Avye’s journey began when she was just seven years old when she attended her first local coding event. However, she quickly realized that one thing was missing as she looked around the room.
“I noticed that the majority of people were boys,” she told Reinvented. “So that kind of gave me the idea to set up an organization.”
Avye became more involved with community computing events and eventually began to host them herself, hoping to inspire more girls to code. With the help of Wimbletech, an organization that works to help startup businesses and groups, she was able to hold her first event for Girl Into Coding in July of 2018.
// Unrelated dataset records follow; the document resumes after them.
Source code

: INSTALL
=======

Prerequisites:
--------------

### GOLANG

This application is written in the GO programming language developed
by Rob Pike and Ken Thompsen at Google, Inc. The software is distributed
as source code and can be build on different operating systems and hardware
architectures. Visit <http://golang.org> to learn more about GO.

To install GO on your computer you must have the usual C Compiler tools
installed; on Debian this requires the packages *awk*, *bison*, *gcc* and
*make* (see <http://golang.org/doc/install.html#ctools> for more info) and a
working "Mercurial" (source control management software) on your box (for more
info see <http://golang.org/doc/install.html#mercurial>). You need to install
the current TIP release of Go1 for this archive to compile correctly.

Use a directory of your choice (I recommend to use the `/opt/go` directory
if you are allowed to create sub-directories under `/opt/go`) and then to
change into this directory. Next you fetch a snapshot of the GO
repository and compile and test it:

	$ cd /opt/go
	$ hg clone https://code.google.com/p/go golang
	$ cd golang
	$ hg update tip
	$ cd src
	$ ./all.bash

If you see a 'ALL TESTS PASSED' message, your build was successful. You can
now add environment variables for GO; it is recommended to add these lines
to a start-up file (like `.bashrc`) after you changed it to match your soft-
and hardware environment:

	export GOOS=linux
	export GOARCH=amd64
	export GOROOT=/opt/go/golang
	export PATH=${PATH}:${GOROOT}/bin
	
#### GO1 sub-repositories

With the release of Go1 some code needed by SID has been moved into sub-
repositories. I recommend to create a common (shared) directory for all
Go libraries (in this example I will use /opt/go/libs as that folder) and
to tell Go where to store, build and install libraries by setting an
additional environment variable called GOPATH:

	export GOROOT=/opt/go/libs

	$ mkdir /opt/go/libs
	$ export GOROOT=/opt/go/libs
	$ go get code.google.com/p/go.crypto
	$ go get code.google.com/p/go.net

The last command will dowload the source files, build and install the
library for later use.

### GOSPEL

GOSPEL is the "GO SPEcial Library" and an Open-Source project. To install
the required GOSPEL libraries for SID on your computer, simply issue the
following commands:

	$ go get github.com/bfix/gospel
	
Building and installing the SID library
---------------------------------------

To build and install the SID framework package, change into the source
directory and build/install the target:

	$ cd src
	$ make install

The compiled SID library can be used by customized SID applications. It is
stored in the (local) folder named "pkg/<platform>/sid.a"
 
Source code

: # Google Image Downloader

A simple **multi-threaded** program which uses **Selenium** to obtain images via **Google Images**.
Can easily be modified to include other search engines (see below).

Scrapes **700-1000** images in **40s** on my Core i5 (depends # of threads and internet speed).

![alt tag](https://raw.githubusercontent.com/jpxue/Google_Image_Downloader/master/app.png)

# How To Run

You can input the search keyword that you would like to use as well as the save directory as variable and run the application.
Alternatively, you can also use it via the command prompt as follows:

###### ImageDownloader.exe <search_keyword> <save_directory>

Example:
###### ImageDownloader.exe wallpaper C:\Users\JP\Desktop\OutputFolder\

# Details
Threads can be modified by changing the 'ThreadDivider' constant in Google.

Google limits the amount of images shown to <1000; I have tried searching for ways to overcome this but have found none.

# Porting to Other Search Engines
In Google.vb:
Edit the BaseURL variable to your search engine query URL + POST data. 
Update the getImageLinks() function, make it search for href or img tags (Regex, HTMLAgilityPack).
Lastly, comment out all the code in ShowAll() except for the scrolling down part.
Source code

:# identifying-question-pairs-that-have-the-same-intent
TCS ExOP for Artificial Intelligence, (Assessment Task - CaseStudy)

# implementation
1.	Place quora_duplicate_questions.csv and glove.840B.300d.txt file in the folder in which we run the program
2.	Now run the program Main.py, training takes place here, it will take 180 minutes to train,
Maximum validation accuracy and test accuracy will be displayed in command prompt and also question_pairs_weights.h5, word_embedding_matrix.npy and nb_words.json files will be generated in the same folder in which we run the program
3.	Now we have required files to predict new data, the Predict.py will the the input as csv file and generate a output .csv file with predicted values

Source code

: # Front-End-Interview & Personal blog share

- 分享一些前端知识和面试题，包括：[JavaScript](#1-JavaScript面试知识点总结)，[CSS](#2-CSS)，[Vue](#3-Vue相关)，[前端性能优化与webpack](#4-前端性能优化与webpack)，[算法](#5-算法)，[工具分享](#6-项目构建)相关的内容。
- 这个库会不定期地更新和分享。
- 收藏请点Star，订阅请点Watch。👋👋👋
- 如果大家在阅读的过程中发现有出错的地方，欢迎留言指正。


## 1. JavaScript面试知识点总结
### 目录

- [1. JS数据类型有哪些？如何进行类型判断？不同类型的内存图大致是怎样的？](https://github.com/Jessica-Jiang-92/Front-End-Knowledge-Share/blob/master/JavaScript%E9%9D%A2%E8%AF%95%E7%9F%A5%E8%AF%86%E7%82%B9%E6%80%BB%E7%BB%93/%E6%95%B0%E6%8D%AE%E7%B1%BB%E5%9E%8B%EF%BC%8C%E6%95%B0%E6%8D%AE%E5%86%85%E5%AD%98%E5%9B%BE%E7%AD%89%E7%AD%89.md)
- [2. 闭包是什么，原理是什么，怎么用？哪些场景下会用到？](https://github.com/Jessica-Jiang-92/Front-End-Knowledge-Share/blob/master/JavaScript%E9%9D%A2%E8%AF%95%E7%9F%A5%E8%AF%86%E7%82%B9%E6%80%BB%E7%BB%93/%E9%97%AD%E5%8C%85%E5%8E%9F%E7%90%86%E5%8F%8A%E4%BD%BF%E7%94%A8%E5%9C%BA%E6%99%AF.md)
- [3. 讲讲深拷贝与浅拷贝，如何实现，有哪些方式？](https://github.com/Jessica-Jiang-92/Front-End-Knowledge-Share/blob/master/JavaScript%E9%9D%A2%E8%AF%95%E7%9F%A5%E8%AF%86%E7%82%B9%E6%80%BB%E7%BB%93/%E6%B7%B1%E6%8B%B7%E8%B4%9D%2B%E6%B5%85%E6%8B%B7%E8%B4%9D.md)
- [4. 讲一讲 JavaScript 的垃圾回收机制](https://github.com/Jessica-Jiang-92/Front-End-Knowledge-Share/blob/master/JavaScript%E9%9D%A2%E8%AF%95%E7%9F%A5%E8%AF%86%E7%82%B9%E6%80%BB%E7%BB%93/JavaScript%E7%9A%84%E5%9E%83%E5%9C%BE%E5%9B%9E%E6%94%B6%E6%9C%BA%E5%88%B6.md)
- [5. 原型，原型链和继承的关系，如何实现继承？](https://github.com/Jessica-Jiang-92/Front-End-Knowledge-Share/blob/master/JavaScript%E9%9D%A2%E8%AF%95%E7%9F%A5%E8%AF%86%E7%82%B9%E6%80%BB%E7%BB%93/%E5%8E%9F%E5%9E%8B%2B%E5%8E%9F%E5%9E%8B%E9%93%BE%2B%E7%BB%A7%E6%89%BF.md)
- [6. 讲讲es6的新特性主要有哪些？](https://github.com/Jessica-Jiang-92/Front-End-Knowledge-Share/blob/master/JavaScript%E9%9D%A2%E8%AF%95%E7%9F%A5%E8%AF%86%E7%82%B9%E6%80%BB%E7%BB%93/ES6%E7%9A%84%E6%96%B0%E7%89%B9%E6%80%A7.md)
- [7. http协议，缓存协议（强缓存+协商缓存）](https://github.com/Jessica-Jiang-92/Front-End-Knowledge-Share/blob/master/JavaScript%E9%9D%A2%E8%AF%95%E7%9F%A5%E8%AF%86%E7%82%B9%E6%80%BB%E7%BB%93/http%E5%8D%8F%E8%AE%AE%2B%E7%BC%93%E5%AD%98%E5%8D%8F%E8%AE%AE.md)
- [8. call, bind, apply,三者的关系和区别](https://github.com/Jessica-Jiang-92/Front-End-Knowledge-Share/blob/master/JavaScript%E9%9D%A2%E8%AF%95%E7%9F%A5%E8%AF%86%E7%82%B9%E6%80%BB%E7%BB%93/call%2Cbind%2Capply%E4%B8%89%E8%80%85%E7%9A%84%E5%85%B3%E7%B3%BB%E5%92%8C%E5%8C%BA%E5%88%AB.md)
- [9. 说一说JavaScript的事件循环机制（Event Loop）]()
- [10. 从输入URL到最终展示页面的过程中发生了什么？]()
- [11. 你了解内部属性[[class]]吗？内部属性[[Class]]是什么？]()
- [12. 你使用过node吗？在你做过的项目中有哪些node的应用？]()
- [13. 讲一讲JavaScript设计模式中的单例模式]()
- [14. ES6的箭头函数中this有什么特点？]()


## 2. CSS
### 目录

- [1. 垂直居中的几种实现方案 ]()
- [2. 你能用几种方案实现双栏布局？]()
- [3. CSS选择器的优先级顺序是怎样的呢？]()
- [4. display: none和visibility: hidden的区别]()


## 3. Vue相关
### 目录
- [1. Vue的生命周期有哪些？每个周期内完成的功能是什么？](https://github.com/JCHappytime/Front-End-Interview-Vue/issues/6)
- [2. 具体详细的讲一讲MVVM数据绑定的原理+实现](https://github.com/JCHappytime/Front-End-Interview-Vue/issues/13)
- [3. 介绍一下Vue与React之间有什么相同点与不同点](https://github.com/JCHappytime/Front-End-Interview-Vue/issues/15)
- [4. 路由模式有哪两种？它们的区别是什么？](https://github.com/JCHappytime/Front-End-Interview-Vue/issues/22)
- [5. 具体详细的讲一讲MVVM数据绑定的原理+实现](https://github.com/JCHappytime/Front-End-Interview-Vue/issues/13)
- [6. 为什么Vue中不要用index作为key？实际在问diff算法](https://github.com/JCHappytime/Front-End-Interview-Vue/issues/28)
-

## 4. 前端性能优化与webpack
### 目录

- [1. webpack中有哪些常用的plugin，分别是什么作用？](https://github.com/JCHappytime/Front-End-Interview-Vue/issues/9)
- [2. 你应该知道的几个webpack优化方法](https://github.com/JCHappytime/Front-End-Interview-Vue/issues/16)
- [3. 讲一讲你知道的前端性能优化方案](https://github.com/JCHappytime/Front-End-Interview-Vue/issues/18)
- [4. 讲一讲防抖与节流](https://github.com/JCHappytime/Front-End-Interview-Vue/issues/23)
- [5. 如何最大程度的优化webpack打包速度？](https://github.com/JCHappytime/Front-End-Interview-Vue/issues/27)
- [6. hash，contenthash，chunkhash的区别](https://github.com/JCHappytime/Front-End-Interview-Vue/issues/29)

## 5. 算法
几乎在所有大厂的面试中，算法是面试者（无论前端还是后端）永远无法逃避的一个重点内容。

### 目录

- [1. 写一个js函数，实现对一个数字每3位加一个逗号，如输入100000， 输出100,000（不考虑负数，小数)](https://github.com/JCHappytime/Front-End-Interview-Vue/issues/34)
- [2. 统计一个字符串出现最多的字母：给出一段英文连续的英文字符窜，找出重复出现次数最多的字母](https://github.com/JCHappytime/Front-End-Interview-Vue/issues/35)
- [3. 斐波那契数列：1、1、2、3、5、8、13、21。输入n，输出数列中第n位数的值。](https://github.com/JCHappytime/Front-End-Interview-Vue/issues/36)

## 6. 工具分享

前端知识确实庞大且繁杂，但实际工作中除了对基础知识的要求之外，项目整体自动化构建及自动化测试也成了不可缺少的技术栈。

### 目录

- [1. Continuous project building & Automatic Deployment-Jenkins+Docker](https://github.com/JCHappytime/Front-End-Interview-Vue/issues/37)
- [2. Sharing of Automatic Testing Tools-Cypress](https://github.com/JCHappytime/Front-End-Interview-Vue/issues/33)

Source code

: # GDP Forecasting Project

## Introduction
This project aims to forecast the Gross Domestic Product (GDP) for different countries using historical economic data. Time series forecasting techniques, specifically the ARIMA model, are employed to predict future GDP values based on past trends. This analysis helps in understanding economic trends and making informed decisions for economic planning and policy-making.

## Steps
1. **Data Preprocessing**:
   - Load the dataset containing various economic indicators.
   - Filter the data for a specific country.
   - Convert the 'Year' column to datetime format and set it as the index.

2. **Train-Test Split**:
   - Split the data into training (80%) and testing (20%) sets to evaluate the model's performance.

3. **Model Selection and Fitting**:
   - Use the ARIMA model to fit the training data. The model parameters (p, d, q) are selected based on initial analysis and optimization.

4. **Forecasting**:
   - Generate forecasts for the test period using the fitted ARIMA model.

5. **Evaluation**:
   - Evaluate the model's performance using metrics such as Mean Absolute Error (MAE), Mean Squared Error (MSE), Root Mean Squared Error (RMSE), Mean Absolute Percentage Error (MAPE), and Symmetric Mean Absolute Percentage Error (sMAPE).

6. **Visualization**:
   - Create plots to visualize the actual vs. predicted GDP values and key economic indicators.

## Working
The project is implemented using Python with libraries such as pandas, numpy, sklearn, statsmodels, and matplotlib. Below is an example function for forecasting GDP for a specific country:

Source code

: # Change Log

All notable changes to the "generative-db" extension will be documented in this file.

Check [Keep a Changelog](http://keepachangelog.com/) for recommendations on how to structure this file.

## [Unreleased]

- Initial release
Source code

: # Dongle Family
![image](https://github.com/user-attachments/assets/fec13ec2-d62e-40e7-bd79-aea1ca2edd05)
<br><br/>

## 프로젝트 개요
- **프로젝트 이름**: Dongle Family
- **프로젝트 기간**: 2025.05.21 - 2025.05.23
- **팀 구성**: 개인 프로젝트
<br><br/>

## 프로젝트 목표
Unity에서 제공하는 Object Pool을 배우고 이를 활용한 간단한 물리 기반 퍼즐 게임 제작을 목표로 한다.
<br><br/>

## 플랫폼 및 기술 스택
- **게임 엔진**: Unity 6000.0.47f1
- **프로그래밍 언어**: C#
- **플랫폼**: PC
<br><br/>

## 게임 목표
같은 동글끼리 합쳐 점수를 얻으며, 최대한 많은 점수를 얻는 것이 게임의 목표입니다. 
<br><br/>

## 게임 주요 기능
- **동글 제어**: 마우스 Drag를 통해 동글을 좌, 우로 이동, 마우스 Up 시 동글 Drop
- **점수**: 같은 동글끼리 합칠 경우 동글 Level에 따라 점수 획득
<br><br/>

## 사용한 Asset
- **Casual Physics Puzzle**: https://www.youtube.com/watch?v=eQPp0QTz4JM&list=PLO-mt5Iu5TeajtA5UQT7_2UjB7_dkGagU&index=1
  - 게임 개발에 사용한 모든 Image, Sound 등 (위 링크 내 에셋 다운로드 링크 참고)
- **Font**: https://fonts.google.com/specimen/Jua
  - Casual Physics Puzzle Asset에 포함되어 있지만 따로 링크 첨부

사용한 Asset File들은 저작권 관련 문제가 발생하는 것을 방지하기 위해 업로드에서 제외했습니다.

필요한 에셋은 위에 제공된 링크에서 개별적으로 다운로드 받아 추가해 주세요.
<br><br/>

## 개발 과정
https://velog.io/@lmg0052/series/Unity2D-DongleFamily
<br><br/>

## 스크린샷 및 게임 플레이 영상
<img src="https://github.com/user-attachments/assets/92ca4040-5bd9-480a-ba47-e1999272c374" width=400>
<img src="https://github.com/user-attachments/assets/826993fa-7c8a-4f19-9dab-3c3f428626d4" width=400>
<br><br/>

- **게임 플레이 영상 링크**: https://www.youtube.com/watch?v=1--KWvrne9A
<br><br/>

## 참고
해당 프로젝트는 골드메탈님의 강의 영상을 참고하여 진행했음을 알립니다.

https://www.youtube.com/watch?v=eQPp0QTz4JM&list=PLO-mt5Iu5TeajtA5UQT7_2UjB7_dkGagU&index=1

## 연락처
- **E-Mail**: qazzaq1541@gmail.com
Inspired by the women who have accomplished great feats in the STEM community, Avye wanted to help share her love of coding with those who want to learn more about it. Her workshops help encourage other future coders, teaching them that anybody, no matter what age or gender, can learn how to code and apply their skills to the real-world. Avye also works to give her attendees role models in STEM. “At my events, I have speakers, and those speakers are people who I am inspired by,” she explains. “An example would be Anne-Marie Imafidon, who is the lead of STEMettes, which is quite a big organization to do with getting girls involved with STEM.”
Since founding Girls Into Coding, Avye has already hosted six workshops, which are focused on integrating coding into robotics. She designs the robots prior to the event with other mentors who run different activities during the workshop. The students are taught to code small robots with remote-controlled wheels, and they are each given a take-home tech kit so they can continue working even after the workshop ends.